Due to fever (T = 38°C) without shortness of breath, myalgia, or abdominal pain with a diagnosis of aspiration pneumonia during seizures, ceftriaxone 1 gr/Bid and clindamycin 900 mg/Tds were prescribed. Finally, after 10 days of the above supportive treatment, the patient found a normal urinary output and was discharged in good general condition and normal laboratory tests. This research was carried out in accordance with the principles outlined in the Helsinki Declaration. Also, CARE guidelines and methodology have been followed in this study.

DISCUSSION

Clinically, pain is postoperatively seen in cases including malignancy and chronic neuropathy. Among the analgesics, TR is commonly used due to its high efficacy and safety and was the second most common drug to be studied on a user‐based website alongside oxycodone. Furthermore, in recent years, easy and widespread access, overadministration, and euphoria of this drug have led to a rapid increase in TR use and intoxication in Iran. It has both opioid and nonopioid mechanisms and has fewer side effects than other opium at regular doses.
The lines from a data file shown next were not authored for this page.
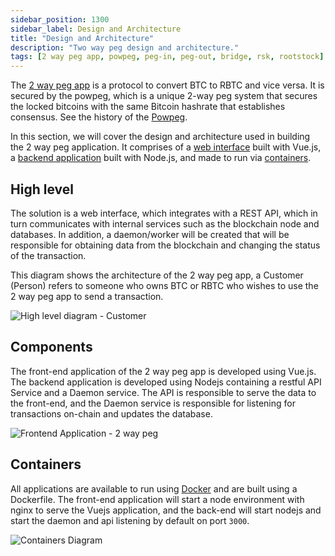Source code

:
 ```yaml
---
sidebar_position: 1300
sidebar_label: Design and Architecture
title: "Design and Architecture"
description: "Two way peg design and architecture."
tags: [2 way peg app, powpeg, peg-in, peg-out, bridge, rsk, rootstock]
---
```


The [2 way peg app](https://app.2wp.rootstock.io/) is a protocol to convert BTC to RBTC and vice versa. It is secured by the powpeg, which is a unique 2-way peg system that secures the locked bitcoins with the same Bitcoin hashrate that establishes consensus. See the history of the [Powpeg](/concepts/powpeg/).

In this section, we will cover the design and architecture used in building the 2 way peg application. It comprises of a [web interface](#high-level) built with Vue.js, a [backend application](#components) built with Node.js, and made to run via [containers](#containers).

## High level

The solution is a web interface, which integrates with a REST API, which in turn communicates with internal services such as the blockchain node and databases. In addition, a daemon/worker will be created that will be responsible for obtaining data from the blockchain and changing the status of the transaction.

This diagram shows the architecture of the 2 way peg app, a Customer (Person) refers to someone who owns BTC or RBTC who wishes to use the 2 way peg app to send a transaction.

![High level diagram - Customer](/img/resources/two-way-peg-app/57-high-level-diagram.png)

## Components

The front-end application of the 2 way peg app is developed using Vue.js. The backend application is developed using Nodejs containing a restful API Service and a Daemon service. The API is responsible to serve the data to the front-end, and the Daemon service is responsible for listening for transactions on-chain and updates the database.

![Frontend Application - 2 way peg](/img/resources/two-way-peg-app/58-frontend-application-diagram.png)

## Containers

All applications are available to run using [Docker](https://www.docker.com/) and are built using a Dockerfile. The front-end application will start a node environment with nginx to serve the Vuejs application, and the back-end will start nodejs and start the daemon and api listening by default on port `3000`.

![Containers Diagram](/img/resources/two-way-peg-app/59-containers-diagram.png)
TR is a norepinephrine and 5‐HT reuptake inhibitor and has an active metabolite, O‐desmethyltramadol, which is catalyzed by CYP2D6, a μ‐opioid receptor agonist.
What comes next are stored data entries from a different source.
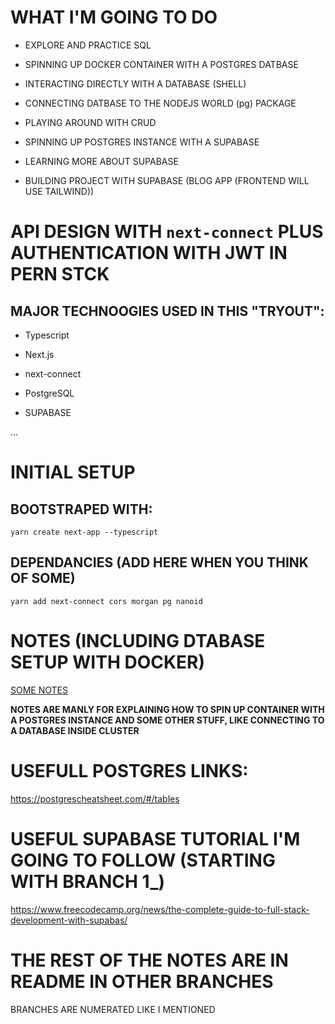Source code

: # WHAT I'M GOING TO DO

- EXPLORE AND PRACTICE SQL

- SPINNING UP DOCKER CONTAINER WITH A POSTGRES DATBASE

- INTERACTING DIRECTLY WITH A DATABASE (SHELL)

- CONNECTING DATBASE TO THE NODEJS WORLD (pg) PACKAGE

- PLAYING AROUND WITH CRUD

- SPINNING UP POSTGRES INSTANCE WITH A SUPABASE

- LEARNING MORE ABOUT SUPABASE

- BUILDING PROJECT WITH SUPABASE (BLOG APP (FRONTEND WILL USE TAILWIND))

# API DESIGN WITH `next-connect` PLUS AUTHENTICATION WITH JWT IN PERN STCK

## MAJOR TECHNOOGIES USED IN THIS "TRYOUT":

- Typescript

- Next.js

- next-connect

- PostgreSQL

- SUPABASE

...

# INITIAL SETUP

## BOOTSTRAPED WITH:

```
yarn create next-app --typescript
```

## DEPENDANCIES (ADD HERE WHEN YOU THINK OF SOME)

`yarn add next-connect cors morgan pg nanoid`

# NOTES (INCLUDING DTABASE SETUP WITH DOCKER)

[SOME NOTES](/__NOTES/)

**NOTES ARE MANLY FOR EXPLAINING HOW TO SPIN UP CONTAINER WITH A POSTGRES INSTANCE AND SOME OTHER STUFF, LIKE CONNECTING TO A DATABASE INSIDE CLUSTER**

# USEFULL POSTGRES LINKS:

<https://postgrescheatsheet.com/#/tables>

# USEFUL SUPABASE TUTORIAL I'M GOING TO FOLLOW (STARTING WITH BRANCH 1_)

<https://www.freecodecamp.org/news/the-complete-guide-to-full-stack-development-with-supabas/>

# THE REST OF THE NOTES ARE IN README IN OTHER BRANCHES

BRANCHES ARE NUMERATED LIKE I MENTIONED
The expression of CYP2D6 is highly variable in different individuals; therefore, the analgesic effect of TR is inconsistent among individual patients. Among the complications, seizures have been identified as a complication that occurs at both toxic and high therapeutic doses, and it is difficult to define the minimum dose required to induce seizures.  While high concentrations of TR can attenuate γ‐aminobutyric acid (GABA) receptors, the exact mechanism of tramadol‐induced seizures has not been established.  TR causes muscle damage by causing seizures that increase all CPK isoforms (MB, M, and B). Renal failure is a rare complication of poisoning that can be directly or indirectly caused by TR following seizures and rhabdomyolysis due to poisoning. In a study conducted in 2019 by Abdul Rahman et al., it was shown that the risk of suicide among adolescents with substance use disorders is high and that there is a direct relationship between substance use disorders and suicidal ideation. Tramadol users also accounted for 40% of the sample.
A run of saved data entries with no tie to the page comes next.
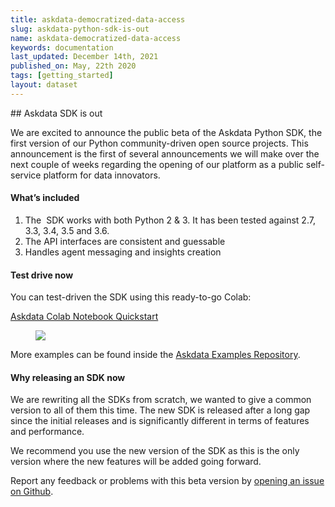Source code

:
 ```yaml
---
title: askdata-democratized-data-access
slug: askdata-python-sdk-is-out
name: askdata-democratized-data-access
keywords: documentation
last_updated: December 14th, 2021
published_on: May, 22th 2020
tags: [getting_started]
layout: dataset
---
```


## Askdata SDK is out

<p>We are excited to announce the public beta of the Askdata Python SDK, the first version of our Python community-driven open source projects. This announcement is the first of several announcements we will make over the next couple of weeks regarding the opening of our platform as a public self-service platform for data innovators.</p>

#### What’s included

<ol><li>The &nbsp;SDK works with both Python 2 &amp; 3. It has been tested against 2.7, 3.3, 3.4, 3.5 and 3.6.</li><li>The API interfaces are consistent and guessable</li>

<li>Handles agent messaging and insights creation</li></ol>

#### Test drive now

<p>You can test-driven the SDK using this ready-to-go Colab: 

<a href="https://colab.research.google.com/github/AskdataInc/askdata-examples/blob/master/notebooks/Askdata%20-%20Quickstart.ipynb">Askdata Colab Notebook Quickstart</a></p><figure class="w-richtext-figure-type-image w-richtext-align-normal">

  <a href="https://colab.research.google.com/github/AskdataInc/askdata-examples/blob/master/notebooks/Askdata%20-%20Quickstart.ipynb" target="_blank">

  <div>

<img src="https://uploads-ssl.webflow.com/5dff758010bfa7356f98e395/5ec7c228ad11d9d560e6e76c_colab.svg"></div></a></figure><p>More examples can be found inside the <a href="https://github.com/AskdataHQ/askdata-examples">Askdata Examples Repository</a>.</p>

#### Why releasing an&nbsp;SDK&nbsp;now

<p>We are rewriting all the SDKs from scratch, we wanted to give a common version to all of them this time. The new SDK is released after a long gap since the initial releases and is significantly different in terms of features and performance.</p><p>We recommend you use the new version of the SDK as this is the only version where the new features will be added going forward. </p><p>Report any feedback or problems with this beta version by <a href="https://github.com/AskdataHQ/askdata-api-python-client/issues">opening an issue on Github</a>.</p>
Our reported patient is a young man who developed generalized tonic–clonic seizures after taking 2,250 mg of TR with suicidal ideation, followed by metabolic acidosis and increased serum CPK, urea, and creatinine. Due to the possible diagnosis of AKI following poisoning, supportive treatment with intravenous fluids and bicarbonate was immediately started for him. Although we intended hemodialysis for the patient from the beginning, all our efforts were made to eliminate the need for invasive procedures, and fortunately, in the end, without the need for hemodialysis and only with supportive treatment, the clinical symptoms and laboratory tests improved.

CONCLUSIONS

Acute kidney injury is a rare and important complication of TR intoxication that requires prompt treatment and is usually not considered. Therefore, it can challenge the treatment of poisoning, and according to our case report, it can be concluded that this side effect can be treated only with supportive care and without hemodialysis.

CONFLICT OF INTEREST

The authors confirm that this article content has no conflict of interest.

AUTHOR CONTRIBUTIONS

ZZ was involved in the interpretation and collection of data and manuscript editing. MS was involved in writing, editing, and preparing the final version of the manuscript. FG was involved in critically revising the whole manuscript. AM and MS are responsible for collecting data and submitting the manuscript. All authors reviewed the paper and approved the final version of the manuscript.

CONSENT

Written informed consent was obtained from the patient to publish this report in accordance with the journal's patient consent policy.